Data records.
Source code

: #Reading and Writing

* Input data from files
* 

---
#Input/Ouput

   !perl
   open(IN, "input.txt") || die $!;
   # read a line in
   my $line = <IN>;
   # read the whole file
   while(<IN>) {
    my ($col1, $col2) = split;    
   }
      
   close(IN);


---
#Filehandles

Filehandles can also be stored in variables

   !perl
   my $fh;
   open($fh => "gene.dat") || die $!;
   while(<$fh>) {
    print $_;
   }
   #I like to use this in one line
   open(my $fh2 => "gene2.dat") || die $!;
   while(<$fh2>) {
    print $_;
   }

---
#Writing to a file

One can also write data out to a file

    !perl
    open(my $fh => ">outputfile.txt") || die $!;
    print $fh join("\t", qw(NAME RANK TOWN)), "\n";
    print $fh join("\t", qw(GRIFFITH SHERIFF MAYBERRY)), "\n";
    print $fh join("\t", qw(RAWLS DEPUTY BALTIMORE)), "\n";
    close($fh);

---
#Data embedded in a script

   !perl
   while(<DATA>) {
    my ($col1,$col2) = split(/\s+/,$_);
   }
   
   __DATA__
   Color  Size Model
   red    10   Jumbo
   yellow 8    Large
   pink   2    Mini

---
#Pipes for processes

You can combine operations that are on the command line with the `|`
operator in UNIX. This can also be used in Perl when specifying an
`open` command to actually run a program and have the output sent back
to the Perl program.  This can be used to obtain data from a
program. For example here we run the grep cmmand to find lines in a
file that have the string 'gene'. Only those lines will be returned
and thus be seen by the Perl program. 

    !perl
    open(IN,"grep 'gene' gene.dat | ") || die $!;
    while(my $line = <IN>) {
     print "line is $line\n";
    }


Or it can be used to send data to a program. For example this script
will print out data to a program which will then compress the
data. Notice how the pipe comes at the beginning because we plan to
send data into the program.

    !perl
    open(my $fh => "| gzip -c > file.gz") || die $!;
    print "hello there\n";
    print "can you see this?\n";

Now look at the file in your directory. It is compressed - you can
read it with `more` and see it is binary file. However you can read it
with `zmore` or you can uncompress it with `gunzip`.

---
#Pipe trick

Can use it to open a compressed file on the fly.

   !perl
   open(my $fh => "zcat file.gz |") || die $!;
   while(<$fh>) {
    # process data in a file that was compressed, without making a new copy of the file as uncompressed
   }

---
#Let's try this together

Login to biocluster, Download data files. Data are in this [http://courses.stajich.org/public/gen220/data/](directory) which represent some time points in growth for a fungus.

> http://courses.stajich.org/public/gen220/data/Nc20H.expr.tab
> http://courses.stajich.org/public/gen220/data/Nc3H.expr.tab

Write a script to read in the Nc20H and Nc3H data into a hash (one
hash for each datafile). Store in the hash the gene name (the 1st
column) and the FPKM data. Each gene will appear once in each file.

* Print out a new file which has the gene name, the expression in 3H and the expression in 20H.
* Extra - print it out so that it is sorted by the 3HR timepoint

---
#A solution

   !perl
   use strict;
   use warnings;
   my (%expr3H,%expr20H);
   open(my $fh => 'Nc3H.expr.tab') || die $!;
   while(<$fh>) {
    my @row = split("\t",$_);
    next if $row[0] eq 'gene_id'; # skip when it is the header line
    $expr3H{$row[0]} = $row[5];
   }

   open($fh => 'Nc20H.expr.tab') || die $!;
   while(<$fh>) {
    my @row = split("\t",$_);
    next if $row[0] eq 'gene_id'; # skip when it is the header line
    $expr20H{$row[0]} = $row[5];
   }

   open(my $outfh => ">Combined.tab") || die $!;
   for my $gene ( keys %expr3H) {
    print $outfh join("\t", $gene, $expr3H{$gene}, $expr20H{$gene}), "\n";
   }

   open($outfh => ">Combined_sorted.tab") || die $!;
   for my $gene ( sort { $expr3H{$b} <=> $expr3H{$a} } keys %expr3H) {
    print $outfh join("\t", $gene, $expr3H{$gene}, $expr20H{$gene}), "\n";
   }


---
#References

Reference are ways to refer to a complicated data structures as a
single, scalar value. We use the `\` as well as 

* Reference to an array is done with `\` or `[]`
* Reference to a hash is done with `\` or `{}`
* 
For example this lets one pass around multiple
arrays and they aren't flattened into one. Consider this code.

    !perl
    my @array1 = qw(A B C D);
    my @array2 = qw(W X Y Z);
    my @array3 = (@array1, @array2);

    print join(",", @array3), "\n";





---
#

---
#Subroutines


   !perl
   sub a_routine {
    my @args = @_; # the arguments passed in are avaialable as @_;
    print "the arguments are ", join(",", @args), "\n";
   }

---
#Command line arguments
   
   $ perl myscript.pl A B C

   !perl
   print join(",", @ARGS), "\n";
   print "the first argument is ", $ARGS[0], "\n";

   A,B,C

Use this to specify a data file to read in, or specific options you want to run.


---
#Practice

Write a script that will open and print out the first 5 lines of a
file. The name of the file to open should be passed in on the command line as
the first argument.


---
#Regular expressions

Work instruction. Would you copy out exactly the lines from the one holding "first argument is" through the end of the entries above, both ends included?

Result.
   print "the first argument is ", $ARGS[0], "\n";

   A,B,C

Use this to specify a data file to read in, or specific options you want to run.


---
#Practice

Write a script that will open and print out the first 5 lines of a
file. The name of the file to open should be passed in on the command line as
the first argument.


---
#Regular expressions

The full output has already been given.